Bei all dem entschied sich die SPD früh für den reformerischen Weg. Mochte auch die Programmatik radikal sein, in der politischen Praxis stand die SPD stets verlässlich für die parlamentarische Demokratie. Der Widerstand gegen den Nationalsozialismus, das mutige Nein zu Hitlers Ermächtigungsgesetz gehört denn auch zu den bleibenden Verdiensten der deutschen Sozialdemokraten. Und in der jungen Bundesrepublik trug die SPD als Oppositionspartei maßgeblich zur Stabilisierung der Demokratie bei. Zudem erreichte sie als Regierungspartei - in den Ländern, dann auch im Bund - viele ihrer Ziele. Das verführte manchen liberalkonservativen Denker zu der Einschätzung, dass die sozialdemokratische Ära vorüber sei. Weit gefehlt, kann man da nur antworten, denn es bleibt genug zu tun, um der Vision einer gerechten Gesellschaft näher zu kommen.

Dabei geht es nicht so sehr um die SPD als solche, es geht um das Denken in den Kategorien von sozialer Gerechtigkeit. Und natürlich steht die Partei dabei vor der Aufgabe, eine aktuelle Definition eben dieser sozialen Gerechtigkeit zu liefern. Schon angesichts der Massenarbeitslosigkeit in Deutschland kann es dabei nicht nur um den weiteren Ausbau von Arbeitnehmerrechten gehen. Es muss auch darum gehen, die Arbeitslosigkeit zu bekämpfen. Das fordert einen Entwurf des Sozialstaates, der wohl nicht ohne Zumutungen für die Arbeitsplatzbesitzer auskommt.

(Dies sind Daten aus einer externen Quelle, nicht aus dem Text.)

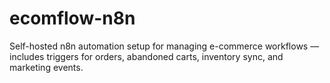 # ecomflow-n8n
Self-hosted n8n automation setup for managing e-commerce workflows — includes triggers for orders, abandoned carts, inventory sync, and marketing events.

Hier liegt die aktuelle Herausforderung für die SPD. Dabei greift der SPD-Vorsitzende Bundeskanzler Gerhard Schröder freilich viel zu kurz, wenn er beim Blick auf sein konkretes Reformvorhaben seine parteiinternen Kritiker warnt, bei einer CDU/CSU-geführten Regierung käme alles noch schlimmer. Das "kleinere Übel" zu sein, ist der SPD nämlich noch nie gut bekommen.

Vermutlich sind leere Kassen die schlechteste Zeit für die Entwicklung gesellschaftlicher Visionen. Eine SPD ohne gesellschaftlichen Zukunftsentwurf würde jedoch zu einer blutleeren Partei verkommen. Dabei ist die sozialdemokratische Epoche keineswegs beendet. Denn solange die modernen Gesellschaften nach dem Muster von Arbeitgeber und Arbeitnehmer funktionieren und der von der SPD immer als Ordnungsfaktor anerkannte Staat seine Rolle ausfüllt - solange wird es auch Bedarf nach sozialdemokratischen Vorstellungen geben.